This is the third year I am doing my roughly annual tradition of taking a week with the blog posting on this site put on “mute” (or muzzle) as I will take all my writing to blog via the comment space of other sites. This is the notion of “comment blogging” I found long ago, and something I hope helps to underscore the power and benefit of putting your energy into participating in the blogs of others, of making it an active social process.

If all we did was post on our own, we’d just all be the screaming fanatics on the corner.

So I first did this in 2006 and it served, among many things, to be a good spring board for going to my first Norther Voice Conference in ’06 Last year in February I hoisted my week of blog abstinence and I always feel energized at the end of said week for having more or less visited many other blog homes, put my feet up in their couch, and had some great conversation. It is a way to give back ot other bloggers. A way to spend time seeing what widgets others user. A chance to discover new bloggers, maybe prune a few dead limbs from the RSS feed tree. All kinds of benefits.

This week will be the third annual week of no blog posting (nothing is stopping me from tweeting!).

The first step is a little database tinkering to see this past year’s leader chart, to see who has the most frequent commenter here (part of the week is returning the favor). The mySQL query I used is:

to get me this year’s honor roll:

Update Beth Kanter has moved up to a first place tie (she had 24 as “Beth Kanter” and 20 as “Beth”, redoing the query to include email addresses sorted this out. Go Beth!

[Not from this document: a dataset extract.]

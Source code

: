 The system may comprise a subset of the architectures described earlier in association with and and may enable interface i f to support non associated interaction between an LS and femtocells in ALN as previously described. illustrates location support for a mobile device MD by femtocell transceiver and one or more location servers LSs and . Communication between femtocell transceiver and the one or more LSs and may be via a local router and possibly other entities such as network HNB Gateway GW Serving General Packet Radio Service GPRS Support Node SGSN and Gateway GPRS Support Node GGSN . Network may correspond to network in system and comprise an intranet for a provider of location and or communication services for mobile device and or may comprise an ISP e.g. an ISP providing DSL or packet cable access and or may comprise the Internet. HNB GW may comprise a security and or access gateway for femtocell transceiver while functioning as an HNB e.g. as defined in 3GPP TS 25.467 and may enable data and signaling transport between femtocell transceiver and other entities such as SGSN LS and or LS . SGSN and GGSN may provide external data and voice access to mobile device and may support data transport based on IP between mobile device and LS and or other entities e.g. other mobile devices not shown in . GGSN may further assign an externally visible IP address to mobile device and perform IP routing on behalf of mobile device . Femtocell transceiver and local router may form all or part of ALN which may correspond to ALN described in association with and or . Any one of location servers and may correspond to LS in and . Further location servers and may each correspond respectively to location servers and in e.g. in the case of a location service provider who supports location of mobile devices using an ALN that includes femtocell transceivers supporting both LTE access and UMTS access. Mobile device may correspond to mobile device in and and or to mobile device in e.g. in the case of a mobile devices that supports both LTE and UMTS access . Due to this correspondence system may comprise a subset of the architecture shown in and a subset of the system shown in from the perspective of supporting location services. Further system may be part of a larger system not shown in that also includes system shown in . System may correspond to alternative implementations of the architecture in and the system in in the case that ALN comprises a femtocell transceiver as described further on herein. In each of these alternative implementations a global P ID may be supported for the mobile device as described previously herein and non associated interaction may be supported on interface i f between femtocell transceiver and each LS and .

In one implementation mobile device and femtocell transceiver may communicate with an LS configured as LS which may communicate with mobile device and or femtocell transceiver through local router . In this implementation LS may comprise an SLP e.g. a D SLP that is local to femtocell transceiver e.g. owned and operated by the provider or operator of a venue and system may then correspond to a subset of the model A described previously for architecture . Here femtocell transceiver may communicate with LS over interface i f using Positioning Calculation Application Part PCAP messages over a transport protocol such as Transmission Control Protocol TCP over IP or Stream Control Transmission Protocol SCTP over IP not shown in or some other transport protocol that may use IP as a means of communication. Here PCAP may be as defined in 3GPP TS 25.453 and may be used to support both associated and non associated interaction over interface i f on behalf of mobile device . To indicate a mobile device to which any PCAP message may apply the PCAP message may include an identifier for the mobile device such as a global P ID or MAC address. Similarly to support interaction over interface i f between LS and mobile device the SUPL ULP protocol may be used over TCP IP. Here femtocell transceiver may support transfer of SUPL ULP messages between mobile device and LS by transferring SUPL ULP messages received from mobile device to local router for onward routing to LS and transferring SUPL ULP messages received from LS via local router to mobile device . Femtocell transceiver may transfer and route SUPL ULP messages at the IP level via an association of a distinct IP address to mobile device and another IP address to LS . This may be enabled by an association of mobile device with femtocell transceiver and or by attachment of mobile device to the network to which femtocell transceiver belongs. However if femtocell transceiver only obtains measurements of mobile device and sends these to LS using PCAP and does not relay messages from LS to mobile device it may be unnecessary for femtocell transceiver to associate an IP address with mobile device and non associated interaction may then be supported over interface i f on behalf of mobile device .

And not surprising, I am the top barker, but also not surprising, taking first place among everyone else, for the third year is D’Arcy Norman which says a lot about the year round active commenting by someone who gives a lot back to the edu web. You go, D’Arcy, even with that crazy SK2 tripping apostrophe first name!

I will be hoping that coComment is capable of tracking my stuff at http://www.cocomment.com/comments/cogdog – it was flaky earlier I had turned it off in October 2007. And wow, I have had the hardest time re-installing it on Firefox. I ran it twice and it never showed up. My email request to their tech support disappeared into the lost sock drawer. Finally I dug through my list of “Addons” and saw it was sitting there but had never been enabled, something most extensions seem to manage to do after restarting the browser.

So now I am set to go, no more barking here for a week. Let’s see if this code will work:



I’ll see you on the other side of this blog-less week. Now off to comment… where should I dash off to?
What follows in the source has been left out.